:: Your objective ::
Please return every line of the records below that holds the word "restricted".

Provided records Start Marker

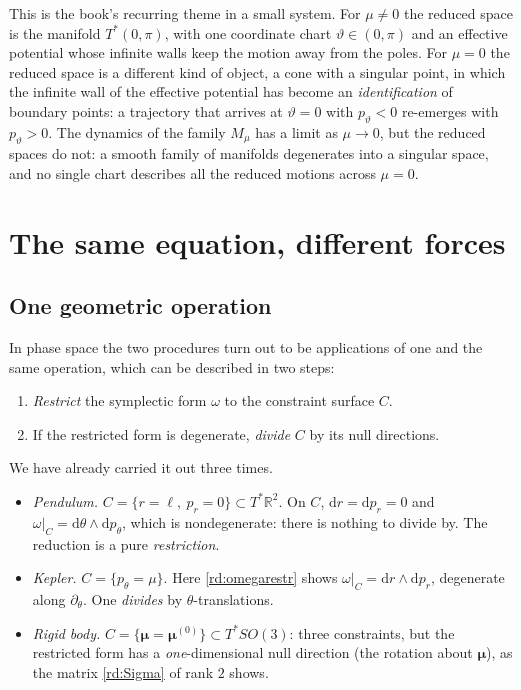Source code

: This is the book's recurring theme in a small system. For $\mu\ne0$ the reduced space is the manifold $T^*(0,\pi)$, with one coordinate chart $\vartheta\in(0,\pi)$ and an effective potential whose infinite walls keep the motion away from the poles. For $\mu=0$ the reduced space is a different kind of object, a cone with a singular point, in which the infinite wall of the effective potential has become an \emph{identification} of boundary points: a trajectory that arrives at $\vartheta=0$ with $p_\vartheta<0$ re-emerges with $p_\vartheta>0$. The dynamics of the family $M_\mu$ has a limit as $\mu\to0$, but the reduced spaces do not: a smooth family of manifolds degenerates into a singular space, and no single chart describes all the reduced motions across $\mu=0$.

\section{The same equation, different forces}\label{rd:sec:unified}

\subsection{One geometric operation}\label{rd:sec:oneop}

In phase space the two procedures turn out to be applications of one and the same operation, which can be described in two steps:
\begin{enumerate}
\item \emph{Restrict} the symplectic form $\omega$ to the constraint surface $C$.
\item If the restricted form is degenerate, \emph{divide} $C$ by its null directions.
\end{enumerate}
We have already carried it out three times.

\begin{itemize}
\item \emph{Pendulum.} $C=\{r=\ell,\ p_r=0\}\subset T^*\mathbb R^2$. On $C$, $\mathrm dr=\mathrm dp_r=0$ and $\omega|_C=\mathrm d\theta\wedge\mathrm dp_\theta$, which is nondegenerate: there is nothing to divide by. The reduction is a pure \emph{restriction}.
\item \emph{Kepler.} $C=\{p_\theta=\mu\}$. Here \eqref{rd:omegarestr} shows $\omega|_C=\mathrm dr\wedge\mathrm dp_r$, degenerate along $\partial_\theta$. One \emph{divides} by $\theta$-translations.
\item \emph{Rigid body.} $C=\{\boldsymbol\mu=\boldsymbol\mu^{(0)}\}\subset T^*SO(3)$: three constraints, but the restricted form has a \emph{one}-dimensional null direction (the rotation about $\boldsymbol\mu$), as the matrix \eqref{rd:Sigma} of rank $2$ shows.
\end{itemize}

Provided records End Marker

:: Answer to this exercise ::
\item If the restricted form is degenerate, \emph{divide} $C$ by its null directions.
\item \emph{Rigid body.} $C=\{\boldsymbol\mu=\boldsymbol\mu^{(0)}\}\subset T^*SO(3)$: three constraints, but the restricted form has a \emph{one}-dimensional null direction (the rotation about $\boldsymbol\mu$), as the matrix \eqref{rd:Sigma} of rank $2$ shows.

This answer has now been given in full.